Dylan(40)
“Have you had lunch?”
He shrugs. “Not yet.”
Shit. “You tricked me, didn’t you?”
“You’re an adult. You should know better.” He winks, and again he’s so much like Dylan my chest aches.
“Fool me once…” I mutter as I start the engine.
“Does that mean you’ll be picking me up from school again?” he asks, trying to sound nonchalant.
I freeze. Does it? “I don’t know. Maybe until your brother gets better, and Dylan has time.”
“Dylan doesn’t have a car. I ride home on the bus.”
“And why not today?”
He says nothing for a while, eating his ice cream, and I think he won’t answer. But then he says, “There are these kids from a few streets up who like to beat me up sometimes.”
“Why?”
“They called me an orphan once, and I beat them up.

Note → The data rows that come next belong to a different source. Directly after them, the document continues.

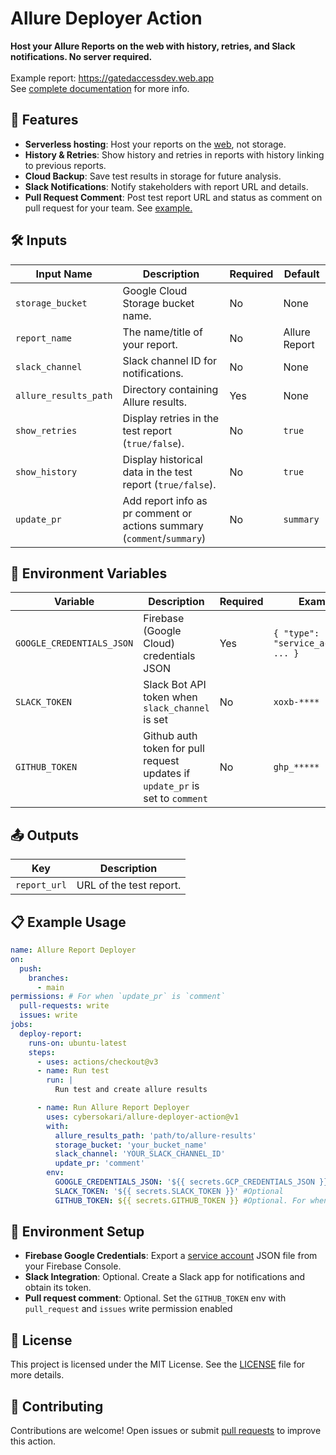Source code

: # Allure Deployer Action
**Host your Allure Reports on the web with history, retries, and Slack notifications.
No server required.**
</br>
</br> Example report: https://gatedaccessdev.web.app
</br> See [complete documentation](https://github.com/cybersokari/allure-report-deployer) for more info.

## 🚀 Features
- **Serverless hosting**: Host your reports on the [web](https://firebase.google.com/docs/hosting), not storage. 
- **History & Retries**: Show history and retries in reports with history linking to previous reports.
- **Cloud Backup**: Save test results in storage for future analysis.
- **Slack Notifications**: Notify stakeholders with report URL and details.
- **Pull Request Comment**: Post test report URL and status as comment on pull request for your team. See [example.](https://github.com/cybersokari/allure-report-deployer/pull/6#issuecomment-2564403881)


## 🛠️ Inputs
| Input Name            | Description                                                            | Required | Default       |
|-----------------------|------------------------------------------------------------------------|----------|---------------|
| `storage_bucket`      | Google Cloud Storage bucket name.                                      | No       | None          |
| `report_name`         | The name/title of your report.                                         | No       | Allure Report |
| `slack_channel`       | Slack channel ID for notifications.                                    | No       | None          |
| `allure_results_path` | Directory containing Allure results.                                   | Yes      | None          |
| `show_retries`        | Display retries in the test report (`true/false`).                     | No       | `true`        |
| `show_history`        | Display historical data in the test report (`true/false`).             | No       | `true`        |
| `update_pr`           | Add report info as pr comment or actions summary (`comment`/`summary`) | No       | `summary`     |

## 🔧 Environment Variables
| Variable                  | Description                                                                   | Required | Example                              |
|---------------------------|-------------------------------------------------------------------------------|----------|--------------------------------------|
| `GOOGLE_CREDENTIALS_JSON` | Firebase (Google Cloud) credentials JSON                                      | Yes      | `{ "type": "service_account", ... }` |
| `SLACK_TOKEN`             | Slack Bot API token when `slack_channel` is set                               | No       | `xoxb-****`                          |
| `GITHUB_TOKEN`            | Github auth token for pull request updates if `update_pr` is set to `comment` | No       | `ghp_*****`                          |

## 📤 Outputs
| Key          | Description             |
|--------------|-------------------------|
| `report_url` | URL of the test report. |

## 📋 Example Usage
```yaml
name: Allure Report Deployer
on:
  push:
    branches:
      - main
permissions: # For when `update_pr` is `comment`
  pull-requests: write
  issues: write
jobs:
  deploy-report:
    runs-on: ubuntu-latest
    steps:
      - uses: actions/checkout@v3
      - name: Run test
        run: |
          Run test and create allure results

      - name: Run Allure Report Deployer
        uses: cybersokari/allure-deployer-action@v1
        with:
          allure_results_path: 'path/to/allure-results'
          storage_bucket: 'your_bucket_name'
          slack_channel: 'YOUR_SLACK_CHANNEL_ID'
          update_pr: 'comment'
        env:
          GOOGLE_CREDENTIALS_JSON: '${{ secrets.GCP_CREDENTIALS_JSON }}'
          SLACK_TOKEN: '${{ secrets.SLACK_TOKEN }}' #Optional
          GITHUB_TOKEN: ${{ secrets.GITHUB_TOKEN }} #Optional. For when `update_pr` is `comment`
```


## 🔧 Environment Setup

- **Firebase Google Credentials**: Export a [service account](https://firebase.google.com/docs/admin/setup#initialize_the_sdk_in_non-google_environments) JSON file from your Firebase Console.
- **Slack Integration**: Optional. Create a Slack app for notifications and obtain its token.
- **Pull request comment**: Optional. Set the `GITHUB_TOKEN` env with `pull_request` and `issues` write permission enabled 


## 📜 License
This project is licensed under the MIT License. See the [LICENSE](https://opensource.org/license/mit) file for more details.

## 🤝 Contributing
Contributions are welcome! Open issues or submit [pull requests](https://github.com/cybersokari/allure-report-deployer) to improve this action.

So they brought their friends, and now they wait for me.”
Jesus.
“Dylan wants to be there, but he has to work, so…” He shrugs again, and my chest now aches for a whole new different reason.
“I’m sorry, Miles.”
“It’s not so bad,” he says, and I clench my teeth.
“Dylan wouldn’t be worried if it wasn’t bad.”
He says nothing.
We reach the house and stop at the gate. God, the place looks terrible, run-down, the yard taken over my tall weeds. I haven’t been here in years.
Miles glances at me, then starts working on his cone. It doesn’t look like he wants to get out. “It’s not so bad,” he says after a moment.
“No?”
“Dylan does all he can.” His face is serious when he says this. “Sometimes I’m mad with him. I think he forgets about me. But I think he’s just tired.”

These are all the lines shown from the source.